Records to use ->
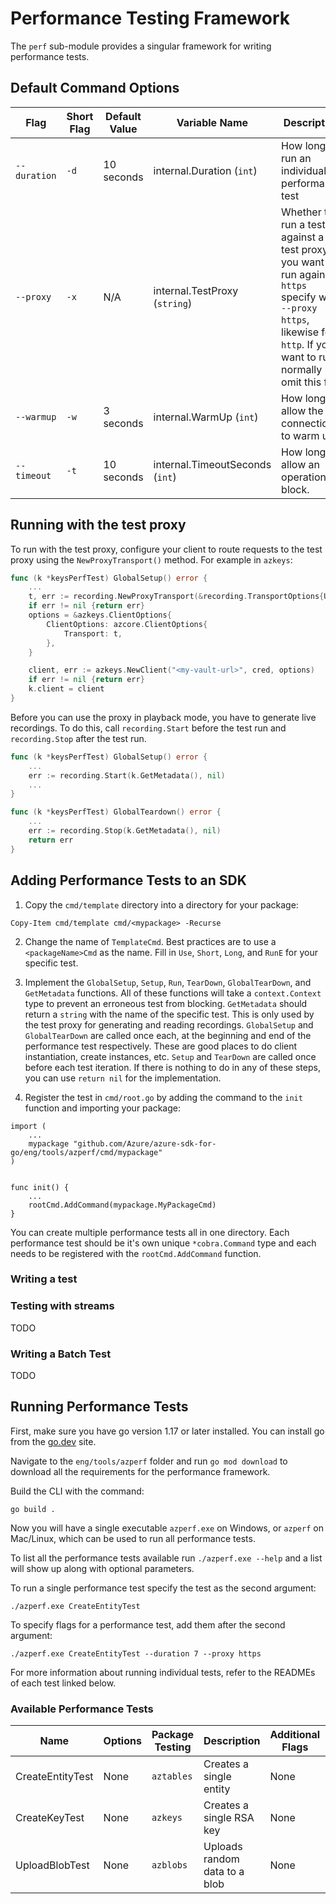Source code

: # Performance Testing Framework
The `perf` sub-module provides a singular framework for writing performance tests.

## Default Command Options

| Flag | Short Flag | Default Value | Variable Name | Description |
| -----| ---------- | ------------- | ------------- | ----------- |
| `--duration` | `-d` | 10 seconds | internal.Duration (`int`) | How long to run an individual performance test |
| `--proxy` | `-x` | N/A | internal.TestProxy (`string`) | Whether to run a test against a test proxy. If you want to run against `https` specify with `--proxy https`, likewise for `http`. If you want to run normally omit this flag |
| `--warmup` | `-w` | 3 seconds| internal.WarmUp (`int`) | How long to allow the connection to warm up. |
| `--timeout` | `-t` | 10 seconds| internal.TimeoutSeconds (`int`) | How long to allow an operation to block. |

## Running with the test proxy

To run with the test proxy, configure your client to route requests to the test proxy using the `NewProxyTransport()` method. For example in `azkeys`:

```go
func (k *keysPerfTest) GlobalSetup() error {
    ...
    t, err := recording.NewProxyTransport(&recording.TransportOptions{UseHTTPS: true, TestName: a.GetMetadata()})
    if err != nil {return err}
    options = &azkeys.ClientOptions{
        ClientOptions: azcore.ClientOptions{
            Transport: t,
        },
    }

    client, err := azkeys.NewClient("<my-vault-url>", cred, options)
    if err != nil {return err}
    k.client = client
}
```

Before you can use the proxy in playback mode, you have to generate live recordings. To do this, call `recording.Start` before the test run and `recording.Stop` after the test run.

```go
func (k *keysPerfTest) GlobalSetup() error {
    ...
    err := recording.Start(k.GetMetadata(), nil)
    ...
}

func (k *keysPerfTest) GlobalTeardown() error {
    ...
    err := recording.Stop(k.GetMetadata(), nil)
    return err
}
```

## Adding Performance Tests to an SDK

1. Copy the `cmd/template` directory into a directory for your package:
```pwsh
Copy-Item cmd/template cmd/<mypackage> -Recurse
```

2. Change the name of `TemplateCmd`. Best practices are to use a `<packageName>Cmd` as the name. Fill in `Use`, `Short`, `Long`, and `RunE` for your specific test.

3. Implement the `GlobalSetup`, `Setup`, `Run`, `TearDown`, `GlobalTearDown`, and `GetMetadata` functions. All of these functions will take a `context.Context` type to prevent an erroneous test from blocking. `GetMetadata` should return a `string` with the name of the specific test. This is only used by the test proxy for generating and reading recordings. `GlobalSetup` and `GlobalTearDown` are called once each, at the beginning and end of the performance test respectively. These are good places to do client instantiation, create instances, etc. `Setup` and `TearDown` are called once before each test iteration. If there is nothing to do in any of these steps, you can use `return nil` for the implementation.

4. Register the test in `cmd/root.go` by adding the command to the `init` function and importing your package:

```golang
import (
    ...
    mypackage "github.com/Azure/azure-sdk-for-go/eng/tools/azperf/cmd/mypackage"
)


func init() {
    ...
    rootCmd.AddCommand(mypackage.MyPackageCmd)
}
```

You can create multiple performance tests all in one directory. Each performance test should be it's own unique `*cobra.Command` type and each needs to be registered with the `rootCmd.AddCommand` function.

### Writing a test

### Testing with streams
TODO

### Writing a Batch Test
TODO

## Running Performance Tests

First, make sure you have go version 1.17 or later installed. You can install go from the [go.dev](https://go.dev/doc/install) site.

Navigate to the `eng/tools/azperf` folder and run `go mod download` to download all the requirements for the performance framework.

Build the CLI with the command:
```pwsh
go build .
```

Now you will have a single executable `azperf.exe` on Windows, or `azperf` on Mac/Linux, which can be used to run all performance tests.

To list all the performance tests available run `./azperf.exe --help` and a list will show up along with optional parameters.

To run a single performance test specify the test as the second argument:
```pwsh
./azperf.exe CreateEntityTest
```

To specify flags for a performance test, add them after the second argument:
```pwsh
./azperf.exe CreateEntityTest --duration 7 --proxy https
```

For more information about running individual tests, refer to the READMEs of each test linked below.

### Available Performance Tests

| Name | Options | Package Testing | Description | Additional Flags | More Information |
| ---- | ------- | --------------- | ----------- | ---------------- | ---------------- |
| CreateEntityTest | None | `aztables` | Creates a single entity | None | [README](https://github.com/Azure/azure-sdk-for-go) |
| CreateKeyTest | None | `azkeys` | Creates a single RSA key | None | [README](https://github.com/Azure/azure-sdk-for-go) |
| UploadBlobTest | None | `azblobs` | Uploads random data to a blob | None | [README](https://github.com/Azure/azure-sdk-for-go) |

Exercise aim -> Using the records above, report each line that contains the word "tools" by copying it.

Answer for this exercise ->
    mypackage "github.com/Azure/azure-sdk-for-go/eng/tools/azperf/cmd/mypackage"
Navigate to the `eng/tools/azperf` folder and run `go mod download` to download all the requirements for the performance framework.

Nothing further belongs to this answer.